テイラーは深く息を吸ってから、最後の集中を絞り出す。

そして、叫ぶようにサーブを打った。

“Take this!”

「これでどうだ!」

サーブは鋭かった。

九条も一瞬だけ体を傾ける。

リターンは浅い。

テイラー、前へ。

叩き込む。

——入った。

観客が立ち上がる。

——15–30

“YES!! That’s how you do it!”

「よっしゃ!! そうだ、それでいい!」

地鳴りのような歓声。

ようやく割り込めた“人間の1点”。

だが、

九条は、何一つ変わらなかった。

淡々と構え、次のサーブを待つだけだった。

4ポイント目。

テイラー、またしても叫ぶ。

“Let’s gooo!!”

——サーブはセンター。

リターン、綺麗に入った。

だが九条の足が、まるで“読み込まれていたコード”のように動く。

一歩で構えを取り、

逆クロスへ放つ。

テイラー、対応できず。

——15–40

ブレイクポイント。

沈黙が、観客の中に混じり始める。

5ポイント目。

テイラーは叫ばない。

静かに、ただサーブを打つ。

それでも、

九条は、容赦なかった。

ショートリターン。

テイラー、届かない。

Game Kujo. 2–5

「応援」と「祈り」は、混ざっていた。

だがそのどちらも、“届かない場所”があることを、観客は知り始めていた。

【第8ゲーム】声の壁、その向こうへ

#チーム九条 / オーストラリア2025
氷川 7:33 PM
会場の空気、変わりましたね。
たぶん観客、もう“祈って”ない。
蓮見 7:34 PM
でも、拍手はちゃんと“感謝”だった。
今日のはそういうセット。
※Slackはスマートグラス経由の音声入力で送信されています。

“Kujo to serve.

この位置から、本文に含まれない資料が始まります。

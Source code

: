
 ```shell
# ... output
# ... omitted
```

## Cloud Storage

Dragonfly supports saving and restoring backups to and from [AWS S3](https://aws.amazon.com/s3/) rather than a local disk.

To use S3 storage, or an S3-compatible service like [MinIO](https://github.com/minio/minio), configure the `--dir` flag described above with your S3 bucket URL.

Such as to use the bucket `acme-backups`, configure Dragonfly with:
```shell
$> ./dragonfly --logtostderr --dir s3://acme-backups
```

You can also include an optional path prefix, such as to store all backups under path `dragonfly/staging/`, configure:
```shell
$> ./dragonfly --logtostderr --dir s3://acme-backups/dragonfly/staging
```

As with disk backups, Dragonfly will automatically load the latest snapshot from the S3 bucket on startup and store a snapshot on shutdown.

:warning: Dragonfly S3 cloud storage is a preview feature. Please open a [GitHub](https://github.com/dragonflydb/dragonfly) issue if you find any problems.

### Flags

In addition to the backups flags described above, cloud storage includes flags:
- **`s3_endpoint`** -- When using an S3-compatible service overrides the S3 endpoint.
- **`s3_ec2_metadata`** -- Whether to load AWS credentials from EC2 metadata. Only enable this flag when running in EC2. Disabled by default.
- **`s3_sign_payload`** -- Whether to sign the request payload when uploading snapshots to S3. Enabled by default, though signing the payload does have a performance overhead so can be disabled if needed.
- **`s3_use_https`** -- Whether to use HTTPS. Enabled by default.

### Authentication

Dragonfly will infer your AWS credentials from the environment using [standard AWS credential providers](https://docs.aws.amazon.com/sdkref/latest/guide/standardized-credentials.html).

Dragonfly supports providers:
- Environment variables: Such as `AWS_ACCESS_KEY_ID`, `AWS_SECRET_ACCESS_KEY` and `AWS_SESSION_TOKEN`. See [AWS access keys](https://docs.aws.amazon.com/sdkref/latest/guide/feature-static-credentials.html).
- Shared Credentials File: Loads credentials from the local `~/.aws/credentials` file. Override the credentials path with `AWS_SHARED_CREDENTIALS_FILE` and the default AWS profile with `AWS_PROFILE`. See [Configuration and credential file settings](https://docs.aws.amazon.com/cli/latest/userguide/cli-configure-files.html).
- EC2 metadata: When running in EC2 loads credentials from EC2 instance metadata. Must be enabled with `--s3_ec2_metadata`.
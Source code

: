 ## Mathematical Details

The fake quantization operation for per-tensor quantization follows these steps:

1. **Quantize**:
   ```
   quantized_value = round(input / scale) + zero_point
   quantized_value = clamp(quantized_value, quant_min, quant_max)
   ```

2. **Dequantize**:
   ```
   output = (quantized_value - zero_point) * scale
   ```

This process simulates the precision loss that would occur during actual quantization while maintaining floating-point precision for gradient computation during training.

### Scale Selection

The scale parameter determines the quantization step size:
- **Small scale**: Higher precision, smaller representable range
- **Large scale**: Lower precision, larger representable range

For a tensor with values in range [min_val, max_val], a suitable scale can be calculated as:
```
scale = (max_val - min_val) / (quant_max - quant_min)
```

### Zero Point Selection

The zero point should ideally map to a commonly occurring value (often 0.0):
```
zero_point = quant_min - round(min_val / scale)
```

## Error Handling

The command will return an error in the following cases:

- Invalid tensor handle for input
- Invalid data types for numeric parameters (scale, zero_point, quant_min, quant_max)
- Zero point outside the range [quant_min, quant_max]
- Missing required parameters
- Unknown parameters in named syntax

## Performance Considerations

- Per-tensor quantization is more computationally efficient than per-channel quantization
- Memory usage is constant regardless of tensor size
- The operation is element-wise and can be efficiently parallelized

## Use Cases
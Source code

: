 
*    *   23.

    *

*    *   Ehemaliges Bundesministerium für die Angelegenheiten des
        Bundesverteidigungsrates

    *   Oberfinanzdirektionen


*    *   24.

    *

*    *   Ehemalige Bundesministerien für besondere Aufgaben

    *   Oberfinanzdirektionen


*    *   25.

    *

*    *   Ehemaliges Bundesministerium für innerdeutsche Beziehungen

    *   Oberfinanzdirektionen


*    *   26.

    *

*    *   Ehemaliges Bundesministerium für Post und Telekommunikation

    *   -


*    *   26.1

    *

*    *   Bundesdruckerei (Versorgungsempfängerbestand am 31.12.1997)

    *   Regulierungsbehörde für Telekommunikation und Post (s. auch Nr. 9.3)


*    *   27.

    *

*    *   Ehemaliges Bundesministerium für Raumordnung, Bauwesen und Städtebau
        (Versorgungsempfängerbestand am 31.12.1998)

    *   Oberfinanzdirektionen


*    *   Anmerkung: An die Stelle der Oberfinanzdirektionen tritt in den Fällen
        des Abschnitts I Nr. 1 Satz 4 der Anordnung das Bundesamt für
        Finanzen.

Set point.”

コールが響いた瞬間、

ジョン・ケイン・アリーナの空気が変わった。

観客たちは、声を上げることに必死だった。

“Push him back!”

「押し返せ!」

“Don’t let him close this!”

「終わらせんなよ!」

“It’s not over yet!”

「まだ終わってねぇ!」

——だがそのどれもが、

彼の“内部演算”には干渉しない。

1ポイント目。

九条、静かに構える。

まばたきの間隔すら乱れがない。

打点、高い。

センターへフラット。

テイラー、反応は早い。

が、打球はミートしきれずにネット。

——15–0

“Next one! You got it!”

「次、いけるって!」

必死な声。

祈りに近い声。

だが、彼はトスを上げる。

2ポイント目。

フォームは変わらない。

ワイドへ逃げていく回転サーブ。

テイラー、滑り込む。

なんとか返球。

浅い球。

九条、一歩前へ。

淡々と、フォアで沈める。

——30–0

コートにあるのは、

“人間の鼓動”と“機械の演算”の乖離だった。

3ポイント目。

テイラーのラケットを握る手が、少しだけ震えていた。

——観客の叫びが、彼の焦りと結びついてしまう。

“Come on, just one point!”

「たのむ、一本だけでも!」

サーブは甘くなった。

九条のリターンが突き刺さる。

——40–0

セットポイント。

観客の中に、一瞬の沈黙が走る。

その静けさが、

“希望が遠ざかっている”ことを教えてくれる。

最後のポイント。

トスは高く、

打点もぶれない。

センターラインへ、

まっすぐに放たれたサーブ。

テイラーは動けなかった。

球が通り過ぎたとき、

彼の足はようやく動いた。

だが、遅い。

——Game and first set, Kujo. 6–2

歓声はあった。

拍手もあった。

でもそれは、

「応援」ではなかった。

それは、“認めざるを得なかった者たちの、静かな称賛”だった。

声の壁の向こうにいた者。

その姿に、感情を持たないはずの観客が、

ほんの少しだけ、心を動かされていた。